- USD / JPY continues to fluctuate below 110.00 on Tuesday.
- The yield on 10-year US Treasuries is increasing by more than 1%.
- US Dollar Index remains relatively quiet near 93.00 ahead of mid-level data.
Despite the widespread selling pressure surrounding the dollar, the pair USD/JPY It posted small losses on Monday as the JPY struggled to find demand on risk appetite. Although the pair rose towards 110.00 in the early trading hours of the European session, it lost its momentum and was last seen trading sideways at 109.70.
DXY remains around 93.00
The benchmark yield on 10-year US Treasuries is rising more than 1% on Tuesday, helping the USD / JPY limit its losses. Meanwhile, the major Wall Street indices appear to open modestly higher after Monday’s rally with S&P futures rising 0.17% on the day.
On the other hand, the US Dollar Index (DXY) is struggling to stage a convincing rally after closing deep into negative territory on Monday.

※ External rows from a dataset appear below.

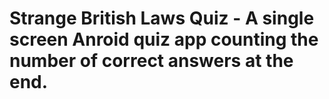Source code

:# Strange British Laws Quiz - A single screen Anroid quiz app counting the number of correct answers at the end.
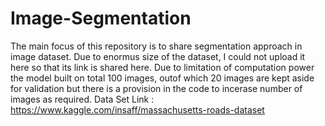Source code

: # Image-Segmentation
The main focus of this repository is to share segmentation approach in image dataset.
Due to enormus size of the dataset, I could not upload it here so that its link is shared here.
Due to limitation of computation power the model built on total 100 images, outof which 20 images are kept aside for validation but there is a provision in the code to incerase number of images as required.
Data Set Link : https://www.kaggle.com/insaff/massachusetts-roads-dataset

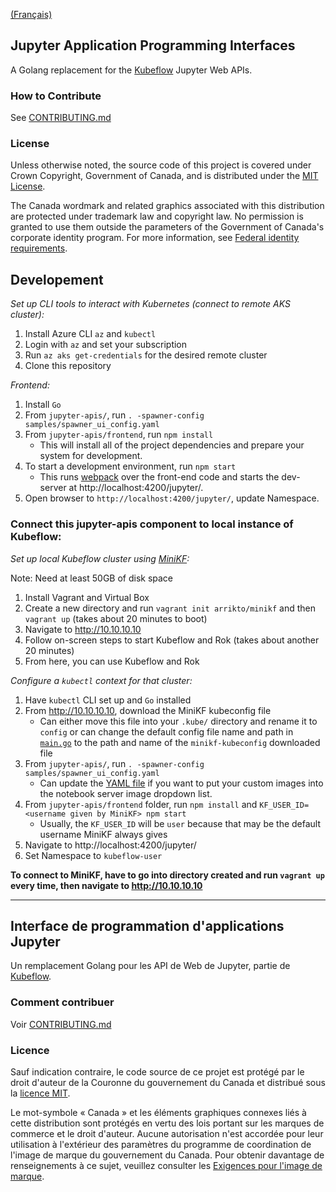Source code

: [(Français)](#interface-de-programmation-dapplications-jupyter)

## Jupyter Application Programming Interfaces

A Golang replacement for the [Kubeflow](https://github.com/kubeflow/kubeflow) Jupyter Web APIs.

### How to Contribute

See [CONTRIBUTING.md](CONTRIBUTING.md)

### License

Unless otherwise noted, the source code of this project is covered under Crown Copyright, Government of Canada, and is distributed under the [MIT License](LICENSE).

The Canada wordmark and related graphics associated with this distribution are protected under trademark law and copyright law. No permission is granted to use them outside the parameters of the Government of Canada's corporate identity program. For more information, see [Federal identity requirements](https://www.canada.ca/en/treasury-board-secretariat/topics/government-communications/federal-identity-requirements.html).

## Developement
_Set up CLI tools to interact with Kubernetes (connect to remote AKS cluster):_
1. Install Azure CLI `az` and `kubectl`
2. Login with `az` and set your subscription
3. Run `az aks get-credentials` for the desired remote cluster
4. Clone this repository

_Frontend:_
1. Install `Go`
2. From `jupyter-apis/`, run `. -spawner-config samples/spawner_ui_config.yaml`
3. From `jupyter-apis/frontend`, run `npm install`
    - This will install all of the project dependencies and prepare your system for development.
4. To start a development environment, run `npm start`
    - This runs [webpack](https://webpack.js.org/) over the front-end code and starts
      the dev-server at http://localhost:4200/jupyter/.
5. Open browser to `http://localhost:4200/jupyter/`, update Namespace.

### Connect this jupyter-apis component to local instance of Kubeflow:
_Set up local Kubeflow cluster using [MiniKF](https://www.kubeflow.org/docs/started/workstation/getting-started-minikf/):_

Note: Need at least 50GB of disk space
1. Install Vagrant and Virtual Box
2. Create a new directory and run `vagrant init arrikto/minikf` and then `vagrant up` (takes about 20 minutes to boot)
3. Navigate to http://10.10.10.10
4. Follow on-screen steps to start Kubeflow and Rok (takes about another 20 minutes) 
5. From here, you can use Kubeflow and Rok

_Configure a `kubectl` context for that cluster:_
1. Have `kubectl` CLI set up and `Go` installed
2. From http://10.10.10.10, download the MiniKF kubeconfig file
   - Can either move this file into your `.kube/` directory and rename it to `config` or can change the default config file name and path in [`main.go`](https://github.com/StatCan/jupyter-apis/blob/master/main.go#L69) to the path and name of the `minikf-kubeconfig` downloaded file
3. From `jupyter-apis/`, run `. -spawner-config samples/spawner_ui_config.yaml`
   - Can update the [YAML file](https://github.com/StatCan/jupyter-apis/blob/master/samples/spawner_ui_config.yaml#L17) if you want to put your custom images into the notebook server image dropdown list.
4. From `jupyter-apis/frontend` folder, run `npm install` and `KF_USER_ID=<username given by MiniKF> npm start`
   - Usually, the `KF_USER_ID` will be `user` because that may be the default username MiniKF always gives
5. Navigate to http://localhost:4200/jupyter/
6. Set Namespace to `kubeflow-user`

**To connect to MiniKF, have to go into directory created and run `vagrant up` every time, then navigate to http://10.10.10.10**

______________________

## Interface de programmation d'applications Jupyter

Un remplacement Golang pour les API de Web de Jupyter, partie de [Kubeflow](https://github.com/kubeflow/kubeflow).

### Comment contribuer

Voir [CONTRIBUTING.md](CONTRIBUTING.md)

### Licence

Sauf indication contraire, le code source de ce projet est protégé par le droit d'auteur de la Couronne du gouvernement du Canada et distribué sous la [licence MIT](LICENSE).

Le mot-symbole « Canada » et les éléments graphiques connexes liés à cette distribution sont protégés en vertu des lois portant sur les marques de commerce et le droit d'auteur. Aucune autorisation n'est accordée pour leur utilisation à l'extérieur des paramètres du programme de coordination de l'image de marque du gouvernement du Canada. Pour obtenir davantage de renseignements à ce sujet, veuillez consulter les [Exigences pour l'image de marque](https://www.canada.ca/fr/secretariat-conseil-tresor/sujets/communications-gouvernementales/exigences-image-marque.html).
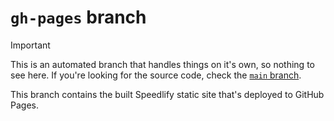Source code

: # `gh-pages` branch

> [!IMPORTANT]
> This is an automated branch that handles things on it's own, so nothing to see here. If you're looking for the source code, check the [`main` branch][main].

This branch contains the built Speedlify static site that's deployed to GitHub Pages.

[main]: https://github.com/djsir-ost/speedlify/tree/main
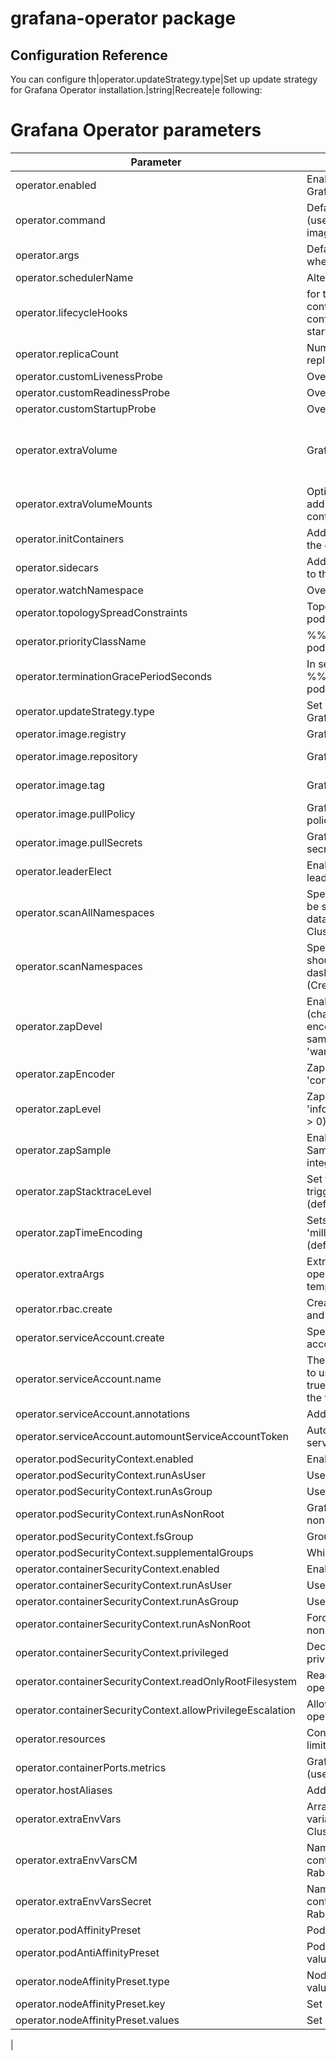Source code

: # grafana-operator package

## Configuration Reference
You can configure th|operator.updateStrategy.type|Set up update strategy for Grafana Operator installation.|string|Recreate|e following:

# Grafana Operator parameters
|Parameter|Description|Type|Default|
|---------|-----------|----|-------|
|operator.enabled|Enable the deployment of the Grafana Operator|strng|true|
|operator.command|Default container command (useful when using custom images)|string|[]|
|operator.args|Default container args (useful when using custom images)|string|[]|
|operator.schedulerName|Alternative scheduler|string|""|
|operator.lifecycleHooks|for the grafana-operator container to automate configuration before or after startup|string|{}|
|operator.replicaCount|Number of grafana-operator Pod replicas|integer|1|
|operator.customLivenessProbe|Override default liveness probe|string|{}|
|operator.customReadinessProbe|Override default readiness probe|string|{}|
|operator.customStartupProbe|Override default startup probe|string|{}|
|operator.extraVolume|Grafana Operator image registry|string|Optionally specify extra list of additional volumes for etcd pods|string|[]|
|operator.extraVolumeMounts|Optionally specify extra list of additional volumeMounts for etcd container(s)|string|[]|
|operator.initContainers|Add additional init containers to the etcd pods|string|[]|
|operator.sidecars|Add additional sidecar containers to the etcd pods|string|[]|
|operator.watchNamespace|Override the namespace to watch|string|""|
|operator.topologySpreadConstraints|Topology Spread Constraints for pod assignment|string|[]|
|operator.priorityClassName|%%MAIN_CONTAINER_NAME%% pods' priorityClassName|string|""|
|operator.terminationGracePeriodSeconds|In seconds, time the given to the %%MAIN_CONTAINER_NAME%% pod needs to terminate gracefully|string|""|
|operator.updateStrategy.type|Set up update strategy for Grafana Operator installation.|string|Recreate|
|operator.image.registry|Grafana Operator image registry|string|docker.io|
|operator.image.repository|Grafana Operator image name|string|bitnami/grafana-operator|
|operator.image.tag|Grafana Operator image tag|string|4.4.1-debian-10-r10|
|operator.image.pullPolicy|Grafana Operator image pull policy|string|IfNotPresent|
|operator.image.pullSecrets|Grafana Operator image pull secrets|string|[]|
|operator.leaderElect|Enables or disables the operator leader Election.|string|true|
|operator.scanAllNamespaces|Specify if all namespace should be scanned for dashboards and datasources. (Creates ClusterRole)|string|false|
|operator.scanNamespaces|Specify the namespaces which should be scanned for dashboards and datasources (Creates ClusterRole)|string|[]|
|operator.zapDevel|Enable zap development mode (changes defaults to console encoder, debug log level, disables sampling and stacktrace from 'warning' level)|string|false|
|operator.zapEncoder|Zap log encoding ('json' or 'console')|string|""|
|operator.zapLevel|Zap log level (one of 'debug', 'info', 'error' or any integer value > 0) (default info)|string|""|
|operator.zapSample|Enable zap log sampling. Sampling will be disabled for integer log levels > 1|string|""|
|operator.zapStacktraceLevel|Set the minimum log level that triggers stacktrace generation (default error)|string|""|
|operator.zapTimeEncoding|Sets the zap time format ('epoch', 'millis', 'nano', or 'iso8601') (default )|string|""|
|operator.extraArgs|Extra arguments for the grafana operator (Evaluated as a template)|string|[]|
|operator.rbac.create|Create specifies whether to install and use RBAC rules|string|true|
|operator.serviceAccount.create|Specifies whether a service account should be created|string|true|
|operator.serviceAccount.name|The name of the service account to use. If not set and create is true, a name is generated using the fullname template|string|""|
|operator.serviceAccount.annotations|Add annotations|string|{}|
|operator.serviceAccount.automountServiceAccountToken|Automount API credentials for a service account.|string|true|
|operator.podSecurityContext.enabled|Enable pods security context|string|true|
|operator.podSecurityContext.runAsUser|User ID for the pods|integer|1001|
|operator.podSecurityContext.runAsGroup|User ID for the pods|integer|1001|
|operator.podSecurityContext.runAsNonRoot|Grafana Operator must run as nonRoot|string|true|
|operator.podSecurityContext.fsGroup|Group ID for the pods|integer|1001|
|operator.podSecurityContext.supplementalGroups|Which group IDs containers add|string|[]|
|operator.containerSecurityContext.enabled|Enable container security context|string|true|
|operator.containerSecurityContext.runAsUser|User ID for the operator container|integer|1001|
|operator.containerSecurityContext.runAsGroup|User ID for the operator container|integer|1001|
|operator.containerSecurityContext.runAsNonRoot|Force the container to be run as non-root|string|true|
|operator.containerSecurityContext.privileged|Decide if the container runs privileged.|string|false|
|operator.containerSecurityContext.readOnlyRootFilesystem|ReadOnlyRootFilesystem fot the operator container|string|false|
|operator.containerSecurityContext.allowPrivilegeEscalation|Allow Privilege Escalation for the operator container|string|false|
|operator.resources|Container resource requests and limits|string|{}|
|operator.containerPorts.metrics|Grafana Operator container port (used for metrics)|integer|8080|
|operator.hostAliases|Add deployment host aliases|string|[]|
|operator.extraEnvVars|Array with extra environment variables to add to RabbitMQ Cluster Operator nodes|string|[]|
|operator.extraEnvVarsCM|Name of existing ConfigMap containing extra env vars for RabbitMQ Cluster Operator nodes|string|""|
|operator.extraEnvVarsSecret|Name of existing Secret containing extra env vars for RabbitMQ Cluster Operator nodes|string|""|
|operator.podAffinityPreset|Pod affinity preset|string|""|
|operator.podAntiAffinityPreset|Pod anti-affinity preset. Allowed values: soft or hard|string|soft|
|operator.nodeAffinityPreset.type|Node affinity preset type. Allowed values: soft or hard|string|""|
|operator.nodeAffinityPreset.key|Set nodeAffinity preset key|string|""|
|operator.nodeAffinityPreset.values|Set nodeAffinity preset values|string|[]|
|
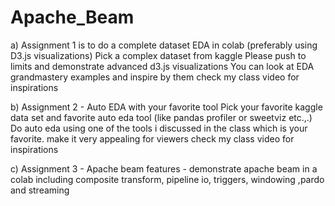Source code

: # Apache_Beam

a) Assignment 1 is to do a complete dataset EDA in colab (preferably using D3.js visualizations)
Pick a complex dataset from kaggle 
Please push to limits and demonstrate advanced d3.js visualizations 
You can look at EDA grandmastery examples and inspire by them
check my class video for inspirations

b) Assignment 2 - Auto EDA with your favorite tool
Pick your favorite kaggle data set and favorite auto eda tool (like pandas profiler or sweetviz etc.,.) 
Do auto eda using one of the tools i discussed in the class which is your favorite. make it very appealing for viewers
check my class video for inspirations

c) Assignment 3 - 
Apache beam features - demonstrate apache beam in a colab including
composite transform, pipeline io, triggers, windowing ,pardo and streaming

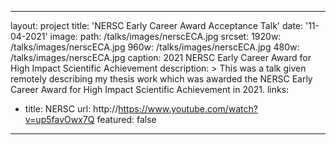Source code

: ----
layout:      project
title:       'NERSC Early Career Award Acceptance Talk'
date:        '11-04-2021'
image:
  path:      /talks/images/nerscECA.jpg 
  srcset:
    1920w:   /talks/images/nerscECA.jpg
    960w:    /talks/images/nerscECA.jpg
    480w:    /talks/images/nerscECA.jpg
caption:     2021 NERSC Early Career Award for High Impact Scientific Achievement
description: >
  This was a talk given remotely describing my thesis work which was awarded the NERSC Early Career Award for High Impact Scientific Achievement in 2021.
links:
  - title:   NERSC
    url:     http://https://www.youtube.com/watch?v=up5favOwx7Q
featured:    false
----
<!--author-->
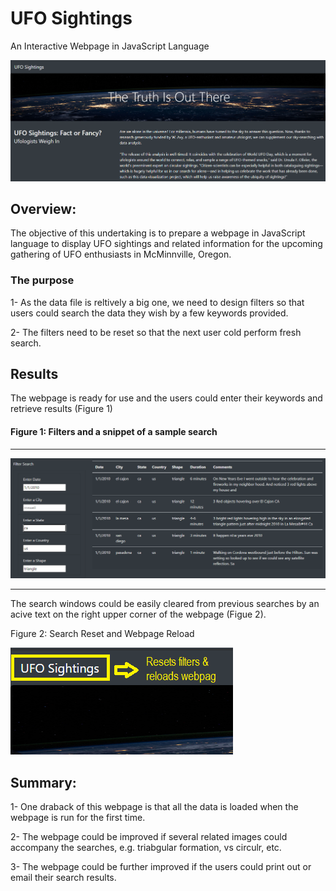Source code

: # UFO Sightings
An Interactive Webpage in JavaScript Language

![1-header.png](https://github.com/BHashemi2021/UFOs/blob/main/resources/1-header.png)

## Overview:
The objective of this undertaking is to prepare a webpage in JavaScript language to display UFO sightings and related information for the upcoming gathering of UFO enthusiasts in McMinnville, Oregon.


### The purpose 
  
  1- As the data file is reltively a big one, we need to design filters so that users could search the data they wish by a few keywords provided.
  
  2- The filters need to be reset so that the next user cold perform fresh search.

##  Results
The webpage is ready for use and the users could enter their keywords and retrieve results (Figure 1) 


  #### Figure 1: Filters and a snippet of a sample search 
  
  ------------------------
  
  ![2-filtered.png](https://github.com/BHashemi2021/UFOs/blob/main/resources/2-filtered.png)
  
  --------------------------
  
The search windows could be easily cleared from previous searches by an acive text on the right upper corner of the webpage (Figue 2).

Figure 2: Search Reset and Webpage Reload

![3-reset-reload-txt.png](https://github.com/BHashemi2021/UFOs/blob/main/resources/3-reset-reload-txt.png)

## Summary:

  1- One draback of this webpage is that all the data is loaded when the webpage is run for the first time.

  2- The webpage could be improved if several related images could accompany the searches, e.g. triabgular formation, vs circulr, etc.

  3- The webpage could be further improved if the users could print out or email their search results.



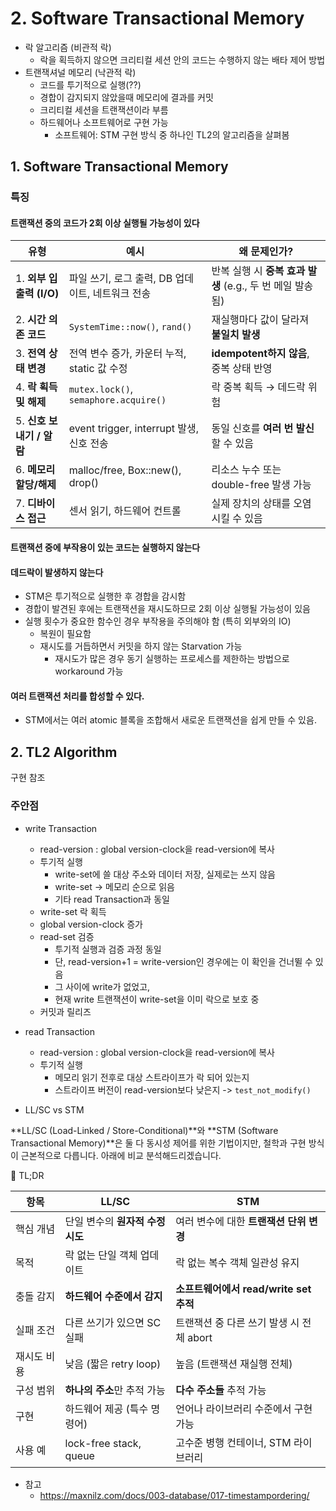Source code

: # 2. Software Transactional Memory

- 락 알고리즘 (비관적 락)
  - 락을 획득하지 않으면 크리티컬 세션 안의 코드는 수행하지 않는 배타 제어 방법
- 트랜잭셔널 메모리 (낙관적 락)
  - 코드를 투기적으로 실행(??)
  - 경합이 감지되지 않았을때 메모리에 결과를 커밋
  - 크리티컬 세션을 트랜잭션이라 부름
  - 하드웨어나 소프트웨어로 구현 가능
    - 소프트웨어: STM 구현 방식 중 하나인 TL2의 알고리즘을 살펴봄


## 1. Software Transactional Memory
### 특징
#### 트랜잭션 중의 코드가 2회 이상 실행될 가능성이 있다
| 유형                  | 예시                                    | 왜 문제인가?                                 |
| ------------------- | ------------------------------------- | --------------------------------------- |
| 1. **외부 입출력 (I/O)** | 파일 쓰기, 로그 출력, DB 업데이트, 네트워크 전송        | 반복 실행 시 **중복 효과 발생** (e.g., 두 번 메일 발송됨) |
| 2. **시간 의존 코드**     | `SystemTime::now()`, `rand()`         | 재실행마다 값이 달라져 **불일치 발생**                 |
| 3. **전역 상태 변경**     | 전역 변수 증가, 카운터 누적, static 값 수정         | **idempotent하지 않음**, 중복 상태 반영           |
| 4. **락 획득 및 해제**    | `mutex.lock()`, `semaphore.acquire()` | 락 중복 획득 → 데드락 위험                        |
| 5. **신호 보내기 / 알람**  | event trigger, interrupt 발생, 신호 전송    | 동일 신호를 **여러 번 발신**할 수 있음                |
| 6. **메모리 할당/해제**    | malloc/free, Box::new(), drop()       | 리소스 누수 또는 double-free 발생 가능             |
| 7. **디바이스 접근**      | 센서 읽기, 하드웨어 컨트롤                       | 실제 장치의 상태를 오염시킬 수 있음                    |

#### 트랜잭션 중에 부작용이 있는 코드는 실행하지 않는다
#### 데드락이 발생하지 않는다
- STM은 투기적으로 실행한 후 경합을 감시함
- 경합이 발견된 후에는 트랜잭션을 재시도하므로 2회 이상 실행될 가능성이 있음
- 실행 횟수가 중요한 함수인 경우 부작용을 주의해야 함 (특히 외부와의 IO)
  - 복원이 필요함
  - 재시도를 거듭하면서 커밋을 하지 않는 Starvation 가능
    - 재시도가 많은 경우 동기 실행하는 프로세스를 제한하는 방법으로 workaround 가능

#### 여러 트랜잭션 처리를 합성할 수 있다. 
- STM에서는 여러 atomic 블록을 조합해서 새로운 트랜잭션을 쉽게 만들 수 있음.

## 2. TL2 Algorithm
  구현 참조
  
### 주안점
- write Transaction
  - read-version : global version-clock을 read-version에 복사
  - 투기적 실행
    - write-set에 쓸 대상 주소와 데이터 저장, 실제로는 쓰지 않음
    - write-set -> 메모리 순으로 읽음
    - 기타 read Transaction과 동일
  - write-set 락 획득
  - global version-clock 증가
  - read-set 검증
    - 투기적 실행과 검증 과정 동일
    - 단, read-version+1 = write-version인 경우에는 이 확인을 건너뛸 수 있음
    - 그 사이에 write가 없었고, 
    - 현재 write 트랜잭션이 write-set을 이미 락으로 보호 중
  - 커밋과 릴리즈 
- read Transaction
  - read-version : global version-clock을 read-version에 복사
  - 투기적 실행
    - 메모리 읽기 전후로 대상 스트라이프가 락 되어 있는지
    - 스트라이프 버전이 read-version보다 낮은지 -> `test_not_modify()`



- LL/SC vs STM


**LL/SC (Load-Linked / Store-Conditional)**와 **STM (Software Transactional Memory)**은 둘 다 동시성 제어를 위한 기법이지만,
철학과 구현 방식이 근본적으로 다릅니다. 아래에 비교 분석해드리겠습니다.

🧠 TL;DR

| 항목     | **LL/SC**              | **STM**                       |
| ------ | ---------------------- | ----------------------------- |
| 핵심 개념  | 단일 변수의 **원자적 수정 시도**   | 여러 변수에 대한 **트랜잭션 단위 변경**      |
| 목적     | 락 없는 단일 객체 업데이트        | 락 없는 복수 객체 일관성 유지             |
| 충돌 감지  | **하드웨어 수준에서 감지**       | **소프트웨어에서 read/write set 추적** |
| 실패 조건  | 다른 쓰기가 있으면 SC 실패       | 트랜잭션 중 다른 쓰기 발생 시 전체 abort    |
| 재시도 비용 | 낮음 (짧은 retry loop)     | 높음 (트랜잭션 재실행 전체)              |
| 구성 범위  | **하나의 주소**만 추적 가능      | **다수 주소들** 추적 가능              |
| 구현     | 하드웨어 제공 (특수 명령어)       | 언어나 라이브러리 수준에서 구현 가능          |
| 사용 예   | lock-free stack, queue | 고수준 병행 컨테이너, STM 라이브러리        |


- 참고
  - https://maxnilz.com/docs/003-database/017-timestampordering/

Ahead of July new home sales and the Federal Reserve Bank of Richmond manufacturing index data for August, the DXY is virtually unchanged on the day and is trading at 93.00.
On Wednesday, the coincident index data and the leading economic index will be included in the Japanese economic agenda. However, this data is likely to be ignored by market participants and risk perception is expected to continue to dominate market action.